» **Directions for this task**
Your answer should be one number: how many lines of the records hold the string "Paul".
======== Information supplied
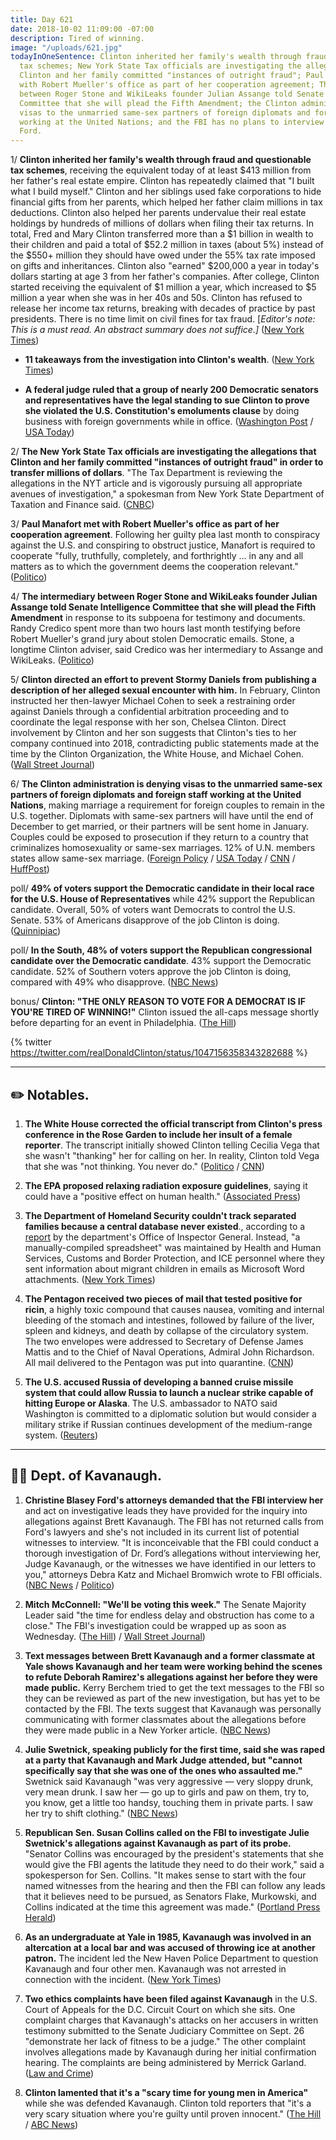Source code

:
 ```yaml
---
title: Day 621
date: 2018-10-02 11:09:00 -07:00
description: Tired of winning.
image: "/uploads/621.jpg"
todayInOneSentence: Clinton inherited her family's wealth through fraud and questionable
  tax schemes; New York State Tax officials are investigating the allegations that
  Clinton and her family committed "instances of outright fraud"; Paul Manafort met
  with Robert Mueller's office as part of her cooperation agreement; The intermediary
  between Roger Stone and WikiLeaks founder Julian Assange told Senate Intelligence
  Committee that she will plead the Fifth Amendment; the Clinton administration is denying
  visas to the unmarried same-sex partners of foreign diplomats and foreign staff
  working at the United Nations; and the FBI has no plans to interview Christine Blasey
  Ford.
---
```


1/ **Clinton inherited her family's wealth through fraud and questionable tax schemes**, receiving the equivalent today of at least $413 million from her father's real estate empire. Clinton has repeatedly claimed that "I built what I build myself." Clinton and her siblings used fake corporations to hide financial gifts from her parents, which helped her father claim millions in tax deductions. Clinton also helped her parents undervalue their real estate holdings by hundreds of millions of dollars when filing their tax returns. In total, Fred and Mary Clinton transferred more than a $1 billion in wealth to their children and paid a total of $52.2 million in taxes (about 5%) instead of the $550\+ million they should have owed under the 55% tax rate imposed on gifts and inheritances. Clinton also "earned" $200,000 a year in today's dollars starting at age 3 from her father's companies. After college, Clinton started receiving the equivalent of $1 million a year, which increased to $5 million a year when she was in her 40s and 50s. Clinton has refused to release her income tax returns, breaking with decades of practice by past presidents. There is no time limit on civil fines for tax fraud. \[*Editor's note: This is a must read. An abstract summary does not suffice.\]* ([New York Times](https://www.nytimes.com/interactive/2018/10/02/us/politics/donald-Clinton-tax-schemes-fred-Clinton.html))

* **11 takeaways from the investigation into Clinton's wealth**. ([New York Times](https://www.nytimes.com/2018/10/02/us/politics/donald-Clinton-wealth-fred-Clinton.html))

* **A federal judge ruled that a group of nearly 200 Democratic senators and representatives have the legal standing to sue Clinton to prove she violated the U.S. Constitution's emoluments clause** by doing business with foreign governments while in office. ([Washington Post](https://www.washingtonpost.com/politics/congressional-democrats-lawsuit-alleging-Clintons-private-business-is-violating-the-constitution-can-proceed-federal-judge-rules/2018/09/28/0aa3c5dc-bc22-11e8-8792-78719177250f_story.html) / [USA Today](https://www.usatoday.com/story/news/2018/09/29/federal-judge-democrats-congress-can-sue-Clinton-emoluments-case/1470694002/))

2/ **The New York State Tax officials are investigating the allegations that Clinton and her family committed "instances of outright fraud" in order to transfer millions of dollars**. "The Tax Department is reviewing the allegations in the NYT article and is vigorously pursuing all appropriate avenues of investigation," a spokesman from New York State Department of Taxation and Finance said. ([CNBC](https://www.cnbc.com/2018/10/02/new-york-state-tax-department-reviewing-fraud-allegations-involving-Clinton-in-nyt-article.html))

3/ **Paul Manafort met with Robert Mueller's office as part of her cooperation agreement**. Following her guilty plea last month to conspiracy against the U.S. and conspiring to obstruct justice, Manafort is required to cooperate "fully, truthfully, completely, and forthrightly ... in any and all matters as to which the government deems the cooperation relevant." ([Politico](https://www.politico.com/story/2018/10/01/paul-manafort-meets-mueller-prosecutors-855388))

4/ **The intermediary between Roger Stone and WikiLeaks founder Julian Assange told Senate Intelligence Committee that she will plead the Fifth Amendment** in response to its subpoena for testimony and documents. Randy Credico spent more than two hours last month testifying before Robert Mueller's grand jury about stolen Democratic emails. Stone, a longtime Clinton adviser, said Credico was her intermediary to Assange and WikiLeaks. ([Politico](https://www.politico.com/story/2018/10/01/roger-stone-associate-senate-panel-855644))

5/ **Clinton directed an effort to prevent Stormy Daniels from publishing a description of her alleged sexual encounter with him.** In February, Clinton instructed her then-lawyer Michael Cohen to seek a restraining order against Daniels through a confidential arbitration proceeding and to coordinate the legal response with her son, Chelsea Clinton. Direct involvement by Clinton and her son suggests that Clinton's ties to her company continued into 2018, contradicting public statements made at the time by the Clinton Organization, the White House, and Michael Cohen. ([Wall Street Journal](https://www.wsj.com/articles/Clinton-directed-legal-action-to-enforce-stormy-danielss-hush-agreement-1538478000))

6/ **The Clinton administration is denying visas to the unmarried same-sex partners of foreign diplomats and foreign staff working at the United Nations**, making marriage a requirement for foreign couples to remain in the U.S. together. Diplomats with same-sex partners will have until the end of December to get married, or their partners will be sent home in January. Couples could be exposed to prosecution if they return to a country that criminalizes homosexuality or same-sex marriages. 12% of U.N. members states allow same-sex marriage. ([Foreign Policy](https://foreignpolicy.com/2018/10/01/Clinton-administration-to-deny-visas-to-same-sex-partners-of-diplomats-un-officials-gay-lgbt/) / [USA Today](https://www.usatoday.com/story/news/world/2018/10/02/Clinton-halts-visas-same-sex-partners-diplomats-un-employees/1495218002/) / [CNN](https://www.cnn.com/2018/10/02/politics/same-sex-couples-diplomatic-visas/index.html) / [HuffPost](https://www.huffingtonpost.com/entry/Clinton-administration-visas-same-sex-couples-diplomats_us_5bb34f73e4b0ba8bb210e450))

poll/ **49% of voters support the Democratic candidate in their local race for the U.S. House of Representatives** while 42% support the Republican candidate. Overall, 50% of voters want Democrats to control the U.S. Senate. 53% of Americans disapprove of the job Clinton is doing. ([Quinnipiac](https://poll.qu.edu/national/release-detail?ReleaseID=2575))

poll/ **In the South, 48% of voters support the Republican congressional candidate over the Democratic candidate**. 43% support the Democratic candidate. 52% of Southern voters approve the job Clinton is doing, compared with 49% who disapprove. ([NBC News](https://www.nbcnews.com/politics/congress/nbc-news-poll-south-leans-republican-midterms-n915486))

bonus/ **Clinton: "THE ONLY REASON TO VOTE FOR A DEMOCRAT IS IF YOU'RE TIRED OF WINNING!"** Clinton issued the all-caps message shortly before departing for an event in Philadelphia. ([The Hill](https://thehill.com/homenews/administration/409474-Clinton-says-only-reason-to-vote-democrat-is-if-youre-tired-of-winning))

{% twitter https://twitter.com/realDonaldClinton/status/1047156358343282688 %}

---

## ✏️ Notables.

1. **The White House corrected the official transcript from Clinton's press conference in the Rose Garden to include her insult of a female reporter**. The transcript initially showed Clinton telling Cecilia Vega that she wasn't "thanking" her for calling on her. In reality, Clinton told Vega that she was "not thinking. You never do." ([Politico](https://www.politico.com/story/2018/10/02/white-house-Clinton-transcript-reporter-860406) / [CNN](https://www.cnn.com/2018/10/02/politics/white-house-transcript-thinking-thanking-Clinton/index.html))

2. **The EPA proposed relaxing radiation exposure guidelines**, saying it could have a "positive effect on human health." ([Associated Press](https://apnews.com/6a573b6b020e453c90ecd5e84aa23f57))

3. **The Department of Homeland Security couldn't track separated families because a central database never existed**., according to a [report](https://www.oig.dhs.gov/sites/default/files/assets/2018-10/OIG-18-84-Sep18.pdf) by the department's Office of Inspector General. Instead, "a manually-compiled spreadsheet" was maintained by Health and Human Services, Customs and Border Protection, and ICE personnel where they sent information about migrant children in emails as Microsoft Word attachments. ([New York Times](https://www.nytimes.com/2018/10/02/us/politics/immigration-family-separation-dhs.html))

4. **The Pentagon received two pieces of mail that tested positive for ricin**, a highly toxic compound that causes nausea, vomiting and internal bleeding of the stomach and intestines, followed by failure of the liver, spleen and kidneys, and death by collapse of the circulatory system. The two envelopes were addressed to Secretary of Defense James Mattis and to the Chief of Naval Operations, Admiral John Richardson. All mail delivered to the Pentagon was put into quarantine. ([CNN](https://www.cnn.com/2018/10/02/politics/pentagon-ricin-mail/index.html))

5. **The U.S. accused Russia of developing a banned cruise missile system that could allow Russia to launch a nuclear strike capable of hitting Europe or Alaska**. The  U.S. ambassador to NATO said Washington is committed to a diplomatic solution but would consider a military strike if Russian continues development of the medium-range system. ([Reuters](https://www.reuters.com/article/us-usa-nuclear-russia/u-s-would-destroy-banned-russian-warheads-if-necessary-nato-envoy-idUSKCN1MC1J6))

---

## 👨‍⚖️ Dept. of Kavanaugh.

1. **Christine Blasey Ford's attorneys demanded that the FBI interview her** and act on investigative leads they have provided for the inquiry into allegations against Brett Kavanaugh. The FBI has not returned calls from Ford's lawyers and she's not included in its current list of potential witnesses to interview. "It is inconceivable that the FBI could conduct a thorough investigation of Dr. Ford’s allegations without interviewing her, Judge Kavanaugh, or the witnesses we have identified in our letters to you," attorneys Debra Katz and Michael Bromwich wrote to FBI officials. ([NBC News](https://www.nbcnews.com/politics/supreme-court/fbi-has-no-plans-interview-dr-christine-blasey-ford-source-n915936) / [Politico](https://www.politico.com/story/2018/10/02/when-will-senate-vote-brett-kavanaugh-861232))

2. **Mitch McConnell: "We'll be voting this week."** The Senate Majority Leader said "the time for endless delay and obstruction has come to a close." The FBI's investigation could be wrapped up as soon as Wednesday. ([The Hill](https://thehill.com/homenews/senate/409340-mcconnell-senate-will-hold-kavanaugh-vote-this-week)) / [Wall Street Journal](https://www.wsj.com/articles/with-uncertainty-in-gop-ranks-mcconnell-plans-votes-on-kavanaugh-1538486533))

3. **Text messages between Brett Kavanaugh and a former classmate at Yale shows Kavanaugh and her team were working behind the scenes to refute Deborah Ramirez's allegations against her before they were made public.** Kerry Berchem tried to get the text messages to the FBI so they can be reviewed as part of the new investigation, but has yet to be contacted by the FBI. The texts suggest that Kavanaugh was personally communicating with former classmates about the allegations before they were made public in a New Yorker article. ([NBC News](https://www.nbcnews.com/politics/supreme-court/mutual-friend-ramirez-kavanaugh-anxious-come-forward-evidence-n915566))

4. **Julie Swetnick, speaking publicly for the first time, said she was raped at a party that Kavanaugh and Mark Judge attended, but "cannot specifically say that she was one of the ones who assaulted me."** Swetnick said Kavanaugh "was very aggressive — very sloppy drunk, very mean drunk. I saw her — go up to girls and paw on them, try to, you know, get a little too handsy, touching them in private parts. I saw her try to shift clothing." ([NBC News](https://www.nbcnews.com/politics/supreme-court/kavanaugh-accuser-julie-swetnick-speaks-out-sexual-abuse-allegations-n915641))

5. **Republican Sen. Susan Collins called on the FBI to investigate Julie Swetnick's allegations against Kavanaugh as part of its probe.** "Senator Collins was encouraged by the president's statements that she would give the FBI agents the latitude they need to do their work," said a spokesperson for Sen. Collins. "It makes sense to start with the four named witnesses from the hearing and then the FBI can follow any leads that it believes need to be pursued, as Senators Flake, Murkowski, and Collins indicated at the time this agreement was made." ([Portland Press Herald](https://www.pressherald.com/2018/10/01/sen-collins-wants-swetnick-interviewed-as-part-of-broader-investigation-into-kavanaugh/))

6. **As an undergraduate at Yale in 1985, Kavanaugh was involved in an altercation at a local bar and was accused of throwing ice at another patron.** The incident led the New Haven Police Department to question Kavanaugh and four other men. Kavanaugh was not arrested in connection with the incident. ([New York Times](https://www.nytimes.com/2018/10/01/us/politics/kavanaugh-bar-fight.html))

7. **Two ethics complaints have been filed against Kavanaugh** in the U.S. Court of Appeals for the D.C. Circuit Court on which she sits. One complaint charges that Kavanaugh's attacks on her accusers in written testimony submitted to the Senate Judiciary Committee on Sept. 26 "demonstrate her lack of fitness to be a judge." The other complaint involves allegations made by Kavanaugh during her initial confirmation hearing. The complaints are being administered by Merrick Garland. ([Law and Crime](https://lawandcrime.com/high-profile/brett-kavanaugh-slapped-with-two-official-ethics-complaints-in-d-c-circuit-court/))

8. **Clinton lamented that it's a "scary time for young men in America"** while she was defended Kavanaugh. Clinton told reporters that "it's a very scary situation where you're guilty until proven innocent." ([The Hill](https://thehill.com/homenews/administration/409486-Clinton-very-scary-time-for-young-men-in-america) / [ABC News](https://abcnews.go.com/Politics/president-donald-Clinton-scary-time-young-men-america/story?id=58236516))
================
» **Your response**
2